§ **WHAT TO WORK ON**
Word for word, set down the full listing below.
━━━━
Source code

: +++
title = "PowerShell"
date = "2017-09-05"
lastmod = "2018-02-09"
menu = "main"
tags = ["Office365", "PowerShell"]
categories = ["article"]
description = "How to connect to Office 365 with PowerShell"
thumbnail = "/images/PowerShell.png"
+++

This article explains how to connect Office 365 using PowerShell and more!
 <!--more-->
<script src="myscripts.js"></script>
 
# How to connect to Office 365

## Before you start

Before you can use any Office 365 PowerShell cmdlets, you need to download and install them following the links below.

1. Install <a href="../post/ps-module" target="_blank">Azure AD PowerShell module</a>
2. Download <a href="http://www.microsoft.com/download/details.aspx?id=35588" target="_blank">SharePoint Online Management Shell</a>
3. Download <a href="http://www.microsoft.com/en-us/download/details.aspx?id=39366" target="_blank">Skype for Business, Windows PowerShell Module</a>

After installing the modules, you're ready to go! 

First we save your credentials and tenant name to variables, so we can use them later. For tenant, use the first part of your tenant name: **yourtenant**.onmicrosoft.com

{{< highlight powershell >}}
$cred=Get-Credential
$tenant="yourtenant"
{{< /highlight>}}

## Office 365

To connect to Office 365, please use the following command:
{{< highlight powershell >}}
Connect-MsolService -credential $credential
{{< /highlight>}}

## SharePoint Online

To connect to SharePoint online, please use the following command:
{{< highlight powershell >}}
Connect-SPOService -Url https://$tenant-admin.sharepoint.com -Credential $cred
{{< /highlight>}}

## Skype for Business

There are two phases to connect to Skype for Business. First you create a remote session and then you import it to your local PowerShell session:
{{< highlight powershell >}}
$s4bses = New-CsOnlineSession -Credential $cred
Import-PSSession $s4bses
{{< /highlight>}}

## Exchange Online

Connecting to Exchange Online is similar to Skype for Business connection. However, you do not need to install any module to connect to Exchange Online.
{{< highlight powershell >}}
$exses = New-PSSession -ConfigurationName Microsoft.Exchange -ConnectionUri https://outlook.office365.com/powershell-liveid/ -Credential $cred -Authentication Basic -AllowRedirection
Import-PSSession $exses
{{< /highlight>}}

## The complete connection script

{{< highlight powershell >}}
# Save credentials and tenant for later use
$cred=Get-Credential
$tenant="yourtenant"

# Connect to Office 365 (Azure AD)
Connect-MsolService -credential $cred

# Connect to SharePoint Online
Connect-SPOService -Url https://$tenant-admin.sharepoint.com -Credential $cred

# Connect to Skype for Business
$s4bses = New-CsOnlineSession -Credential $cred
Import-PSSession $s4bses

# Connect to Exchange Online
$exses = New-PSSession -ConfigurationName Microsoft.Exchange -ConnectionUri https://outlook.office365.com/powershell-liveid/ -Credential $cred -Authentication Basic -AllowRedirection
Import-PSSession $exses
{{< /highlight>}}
━━━━
§ **SOLUTION TO THIS EXERCISE**
Source code

: +++
title = "PowerShell"
date = "2017-09-05"
lastmod = "2018-02-09"
menu = "main"
tags = ["Office365", "PowerShell"]
categories = ["article"]
description = "How to connect to Office 365 with PowerShell"
thumbnail = "/images/PowerShell.png"
+++

This article explains how to connect Office 365 using PowerShell and more!
 <!--more-->
<script src="myscripts.js"></script>
 
# How to connect to Office 365

## Before you start

Before you can use any Office 365 PowerShell cmdlets, you need to download and install them following the links below.

1. Install <a href="../post/ps-module" target="_blank">Azure AD PowerShell module</a>
2. Download <a href="http://www.microsoft.com/download/details.aspx?id=35588" target="_blank">SharePoint Online Management Shell</a>
3. Download <a href="http://www.microsoft.com/en-us/download/details.aspx?id=39366" target="_blank">Skype for Business, Windows PowerShell Module</a>

After installing the modules, you're ready to go! 

First we save your credentials and tenant name to variables, so we can use them later. For tenant, use the first part of your tenant name: **yourtenant**.onmicrosoft.com

{{< highlight powershell >}}
$cred=Get-Credential
$tenant="yourtenant"
{{< /highlight>}}

## Office 365

To connect to Office 365, please use the following command:
{{< highlight powershell >}}
Connect-MsolService -credential $credential
{{< /highlight>}}

## SharePoint Online

To connect to SharePoint online, please use the following command:
{{< highlight powershell >}}
Connect-SPOService -Url https://$tenant-admin.sharepoint.com -Credential $cred
{{< /highlight>}}

## Skype for Business

There are two phases to connect to Skype for Business. First you create a remote session and then you import it to your local PowerShell session:
{{< highlight powershell >}}
$s4bses = New-CsOnlineSession -Credential $cred
Import-PSSession $s4bses
{{< /highlight>}}

## Exchange Online

Connecting to Exchange Online is similar to Skype for Business connection. However, you do not need to install any module to connect to Exchange Online.
{{< highlight powershell >}}
$exses = New-PSSession -ConfigurationName Microsoft.Exchange -ConnectionUri https://outlook.office365.com/powershell-liveid/ -Credential $cred -Authentication Basic -AllowRedirection
Import-PSSession $exses
{{< /highlight>}}

## The complete connection script

{{< highlight powershell >}}
# Save credentials and tenant for later use
$cred=Get-Credential
$tenant="yourtenant"

# Connect to Office 365 (Azure AD)
Connect-MsolService -credential $cred

# Connect to SharePoint Online
Connect-SPOService -Url https://$tenant-admin.sharepoint.com -Credential $cred

# Connect to Skype for Business
$s4bses = New-CsOnlineSession -Credential $cred
Import-PSSession $s4bses

# Connect to Exchange Online
$exses = New-PSSession -ConfigurationName Microsoft.Exchange -ConnectionUri https://outlook.office365.com/powershell-liveid/ -Credential $cred -Authentication Basic -AllowRedirection
Import-PSSession $exses
{{< /highlight>}}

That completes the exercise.